# Task goal:
Below are entries; output exactly the lines from the one with "dmoznet.com dmoznet.net dmoznet.org" to the one with "dstmedia.com duducat.com dunecliffesaunton.co.uk", both included, and nothing else.

# Information shown:
* * * * *

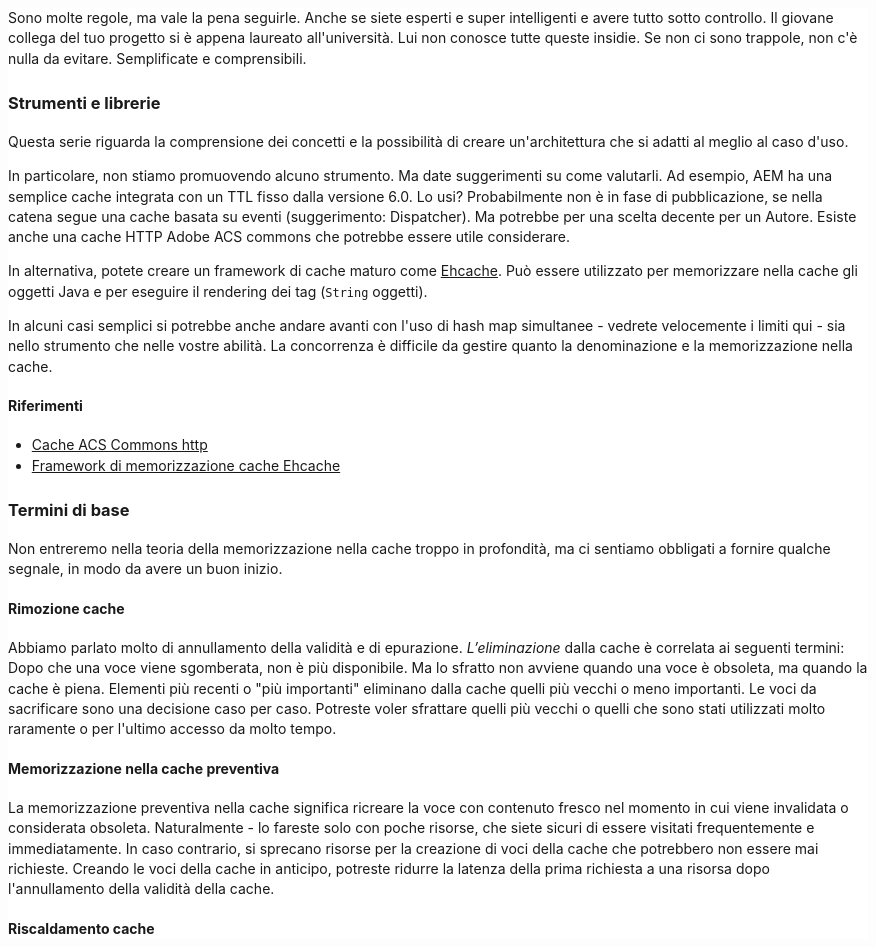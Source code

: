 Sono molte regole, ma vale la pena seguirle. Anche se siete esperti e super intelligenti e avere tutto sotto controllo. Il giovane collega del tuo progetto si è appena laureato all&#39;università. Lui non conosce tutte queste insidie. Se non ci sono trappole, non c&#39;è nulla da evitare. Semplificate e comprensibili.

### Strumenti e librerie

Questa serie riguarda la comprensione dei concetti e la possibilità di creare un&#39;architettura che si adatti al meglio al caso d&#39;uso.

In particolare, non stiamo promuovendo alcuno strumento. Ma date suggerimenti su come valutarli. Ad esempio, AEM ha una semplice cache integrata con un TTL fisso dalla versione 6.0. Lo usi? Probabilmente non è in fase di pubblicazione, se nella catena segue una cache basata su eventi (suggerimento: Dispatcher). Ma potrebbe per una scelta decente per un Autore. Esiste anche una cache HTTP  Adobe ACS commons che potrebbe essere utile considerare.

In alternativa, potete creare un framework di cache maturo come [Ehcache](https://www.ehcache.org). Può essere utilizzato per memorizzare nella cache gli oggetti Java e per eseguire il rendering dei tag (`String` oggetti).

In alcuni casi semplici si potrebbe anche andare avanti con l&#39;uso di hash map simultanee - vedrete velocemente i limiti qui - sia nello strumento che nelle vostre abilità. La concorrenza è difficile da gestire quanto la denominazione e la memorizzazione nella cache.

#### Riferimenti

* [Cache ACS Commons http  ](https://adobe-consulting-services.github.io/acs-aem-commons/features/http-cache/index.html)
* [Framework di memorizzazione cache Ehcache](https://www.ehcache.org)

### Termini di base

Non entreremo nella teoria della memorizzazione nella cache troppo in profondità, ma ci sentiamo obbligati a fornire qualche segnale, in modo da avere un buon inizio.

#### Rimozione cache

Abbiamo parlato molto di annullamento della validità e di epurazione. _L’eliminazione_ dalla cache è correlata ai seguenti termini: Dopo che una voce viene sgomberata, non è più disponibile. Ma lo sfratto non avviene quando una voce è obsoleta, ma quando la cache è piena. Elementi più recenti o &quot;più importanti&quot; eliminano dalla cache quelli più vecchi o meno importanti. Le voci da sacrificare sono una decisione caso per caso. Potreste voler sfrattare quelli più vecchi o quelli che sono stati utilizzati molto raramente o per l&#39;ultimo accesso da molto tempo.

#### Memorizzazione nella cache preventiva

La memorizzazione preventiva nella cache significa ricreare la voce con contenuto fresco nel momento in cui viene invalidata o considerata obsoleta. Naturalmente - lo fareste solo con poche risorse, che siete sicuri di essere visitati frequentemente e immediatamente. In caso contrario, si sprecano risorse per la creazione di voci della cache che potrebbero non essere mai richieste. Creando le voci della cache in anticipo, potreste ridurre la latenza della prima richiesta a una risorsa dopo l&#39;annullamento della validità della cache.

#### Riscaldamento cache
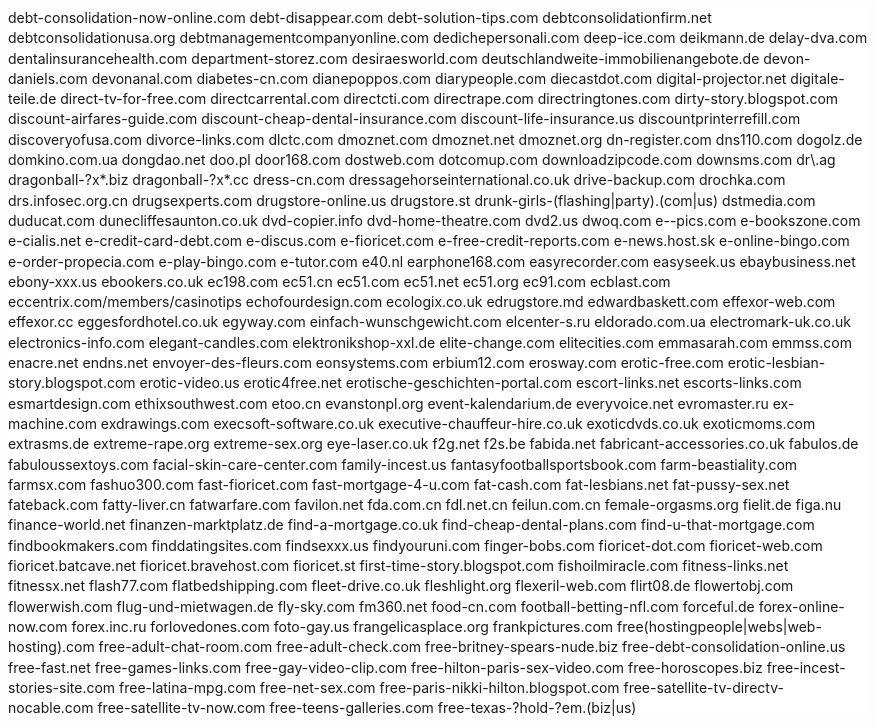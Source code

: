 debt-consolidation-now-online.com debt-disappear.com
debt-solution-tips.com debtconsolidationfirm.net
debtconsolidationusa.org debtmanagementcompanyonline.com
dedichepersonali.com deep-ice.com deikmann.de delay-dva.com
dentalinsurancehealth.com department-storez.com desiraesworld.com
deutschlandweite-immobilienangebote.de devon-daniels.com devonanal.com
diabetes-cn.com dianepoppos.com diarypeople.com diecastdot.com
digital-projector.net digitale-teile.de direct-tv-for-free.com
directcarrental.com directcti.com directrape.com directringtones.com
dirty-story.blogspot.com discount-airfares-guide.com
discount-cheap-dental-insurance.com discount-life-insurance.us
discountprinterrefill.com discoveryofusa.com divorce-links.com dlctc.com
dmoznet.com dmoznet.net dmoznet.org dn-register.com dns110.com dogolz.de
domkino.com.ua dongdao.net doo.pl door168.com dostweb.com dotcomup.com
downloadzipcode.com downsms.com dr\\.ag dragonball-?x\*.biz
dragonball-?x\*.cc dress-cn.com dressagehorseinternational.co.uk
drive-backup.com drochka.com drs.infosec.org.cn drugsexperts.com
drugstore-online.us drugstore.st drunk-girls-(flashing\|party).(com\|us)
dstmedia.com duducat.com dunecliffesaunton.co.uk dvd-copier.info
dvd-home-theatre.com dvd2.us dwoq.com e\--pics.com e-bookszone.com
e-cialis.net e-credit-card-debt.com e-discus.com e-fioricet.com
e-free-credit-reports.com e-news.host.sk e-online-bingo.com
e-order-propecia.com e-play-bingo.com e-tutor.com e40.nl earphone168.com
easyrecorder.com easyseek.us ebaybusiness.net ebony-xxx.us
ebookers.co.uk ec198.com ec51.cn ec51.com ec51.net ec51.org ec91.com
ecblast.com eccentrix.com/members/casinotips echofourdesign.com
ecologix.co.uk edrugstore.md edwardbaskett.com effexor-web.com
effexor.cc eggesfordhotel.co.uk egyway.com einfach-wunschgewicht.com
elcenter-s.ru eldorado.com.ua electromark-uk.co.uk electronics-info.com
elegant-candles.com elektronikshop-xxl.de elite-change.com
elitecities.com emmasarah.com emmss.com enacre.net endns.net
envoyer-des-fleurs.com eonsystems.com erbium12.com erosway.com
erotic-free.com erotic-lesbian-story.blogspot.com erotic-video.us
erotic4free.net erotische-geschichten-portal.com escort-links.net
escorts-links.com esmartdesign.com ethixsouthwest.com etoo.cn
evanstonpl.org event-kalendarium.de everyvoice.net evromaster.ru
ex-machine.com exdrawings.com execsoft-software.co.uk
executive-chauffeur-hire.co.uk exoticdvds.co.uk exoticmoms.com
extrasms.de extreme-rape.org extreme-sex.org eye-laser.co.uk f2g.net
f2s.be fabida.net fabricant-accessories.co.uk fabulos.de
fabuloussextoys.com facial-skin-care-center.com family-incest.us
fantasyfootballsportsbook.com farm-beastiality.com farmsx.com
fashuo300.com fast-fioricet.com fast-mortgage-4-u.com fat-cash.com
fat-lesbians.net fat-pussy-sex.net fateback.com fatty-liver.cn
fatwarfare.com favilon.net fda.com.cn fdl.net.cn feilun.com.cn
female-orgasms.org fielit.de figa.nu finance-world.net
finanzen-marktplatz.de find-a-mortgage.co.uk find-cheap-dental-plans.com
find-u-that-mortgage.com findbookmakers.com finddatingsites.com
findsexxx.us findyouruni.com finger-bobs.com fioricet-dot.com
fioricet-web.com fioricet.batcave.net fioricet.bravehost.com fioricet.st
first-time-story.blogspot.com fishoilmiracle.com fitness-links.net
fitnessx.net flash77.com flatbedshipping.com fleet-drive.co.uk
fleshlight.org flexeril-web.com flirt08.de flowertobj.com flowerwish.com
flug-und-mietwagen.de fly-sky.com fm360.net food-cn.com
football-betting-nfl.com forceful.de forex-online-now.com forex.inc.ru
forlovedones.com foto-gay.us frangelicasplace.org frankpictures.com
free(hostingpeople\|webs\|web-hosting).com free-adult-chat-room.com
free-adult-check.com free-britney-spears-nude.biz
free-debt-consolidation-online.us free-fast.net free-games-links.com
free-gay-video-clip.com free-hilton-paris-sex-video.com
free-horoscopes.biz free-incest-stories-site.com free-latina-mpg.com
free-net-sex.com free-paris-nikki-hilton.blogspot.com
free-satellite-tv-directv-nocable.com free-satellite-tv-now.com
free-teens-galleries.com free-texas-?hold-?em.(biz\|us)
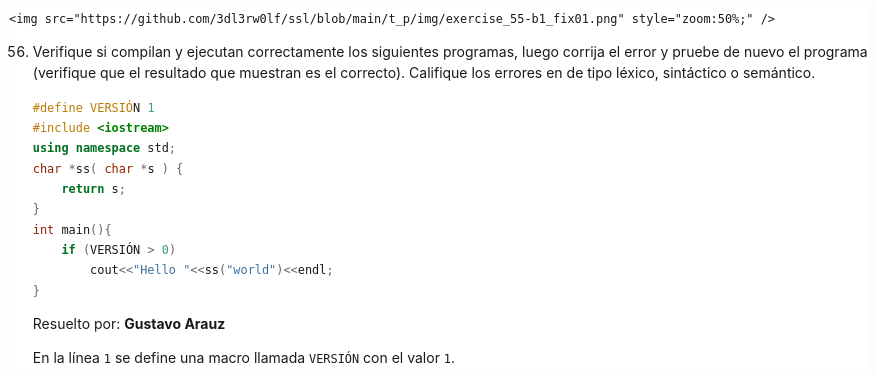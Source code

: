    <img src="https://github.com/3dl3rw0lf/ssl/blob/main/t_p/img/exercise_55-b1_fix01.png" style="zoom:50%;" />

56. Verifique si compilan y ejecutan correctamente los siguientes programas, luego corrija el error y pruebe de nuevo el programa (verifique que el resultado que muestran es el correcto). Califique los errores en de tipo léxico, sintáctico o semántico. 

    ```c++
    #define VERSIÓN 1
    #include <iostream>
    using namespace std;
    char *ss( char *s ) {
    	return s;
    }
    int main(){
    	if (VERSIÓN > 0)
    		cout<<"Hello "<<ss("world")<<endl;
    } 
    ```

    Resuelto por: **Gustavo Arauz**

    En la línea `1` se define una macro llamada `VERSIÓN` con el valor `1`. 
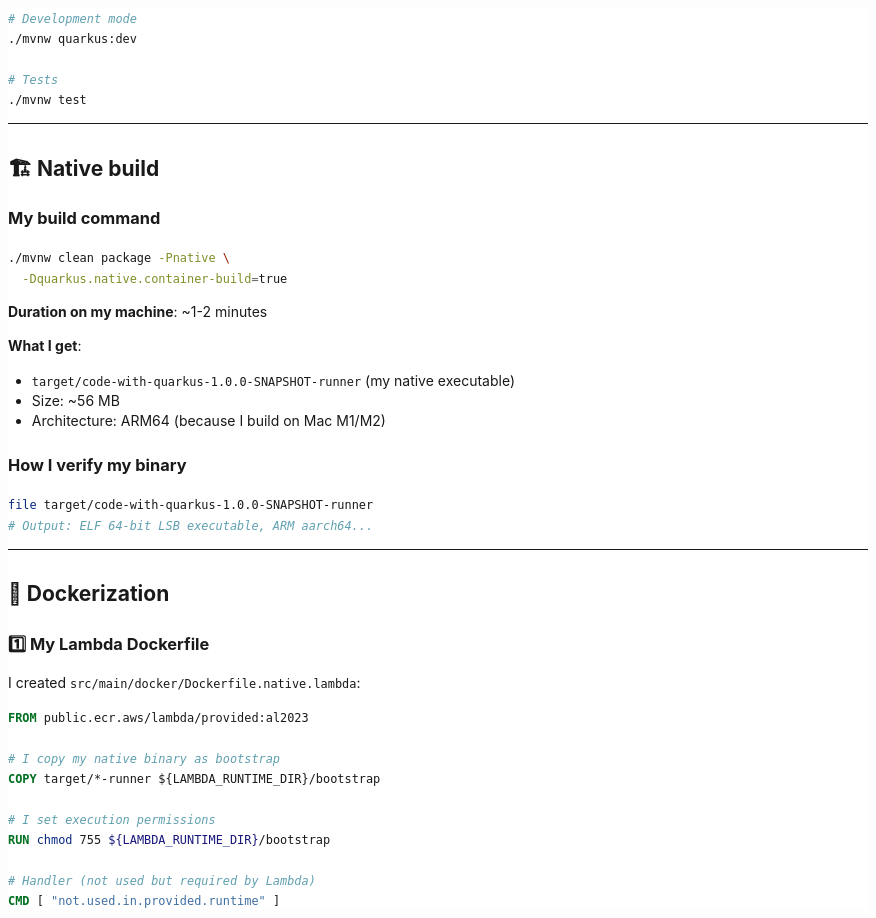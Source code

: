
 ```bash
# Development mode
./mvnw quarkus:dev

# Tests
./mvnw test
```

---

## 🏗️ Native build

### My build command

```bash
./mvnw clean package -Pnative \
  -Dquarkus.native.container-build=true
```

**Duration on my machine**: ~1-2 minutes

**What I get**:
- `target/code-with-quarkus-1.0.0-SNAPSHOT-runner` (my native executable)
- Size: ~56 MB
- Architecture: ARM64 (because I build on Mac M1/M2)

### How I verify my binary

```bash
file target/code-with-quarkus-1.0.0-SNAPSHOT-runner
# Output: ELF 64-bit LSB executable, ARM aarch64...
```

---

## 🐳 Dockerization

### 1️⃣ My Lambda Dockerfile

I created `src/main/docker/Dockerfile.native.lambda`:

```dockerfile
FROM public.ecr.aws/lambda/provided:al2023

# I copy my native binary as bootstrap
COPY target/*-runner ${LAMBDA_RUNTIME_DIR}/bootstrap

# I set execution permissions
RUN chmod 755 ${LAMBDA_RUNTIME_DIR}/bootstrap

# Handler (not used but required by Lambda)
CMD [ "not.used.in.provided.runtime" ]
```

* * * * *

# Task result:
dmoznet.com dmoznet.net dmoznet.org dn-register.com dns110.com dogolz.de
domkino.com.ua dongdao.net doo.pl door168.com dostweb.com dotcomup.com
downloadzipcode.com downsms.com dr\\.ag dragonball-?x\*.biz
dragonball-?x\*.cc dress-cn.com dressagehorseinternational.co.uk
drive-backup.com drochka.com drs.infosec.org.cn drugsexperts.com
drugstore-online.us drugstore.st drunk-girls-(flashing\|party).(com\|us)
dstmedia.com duducat.com dunecliffesaunton.co.uk dvd-copier.info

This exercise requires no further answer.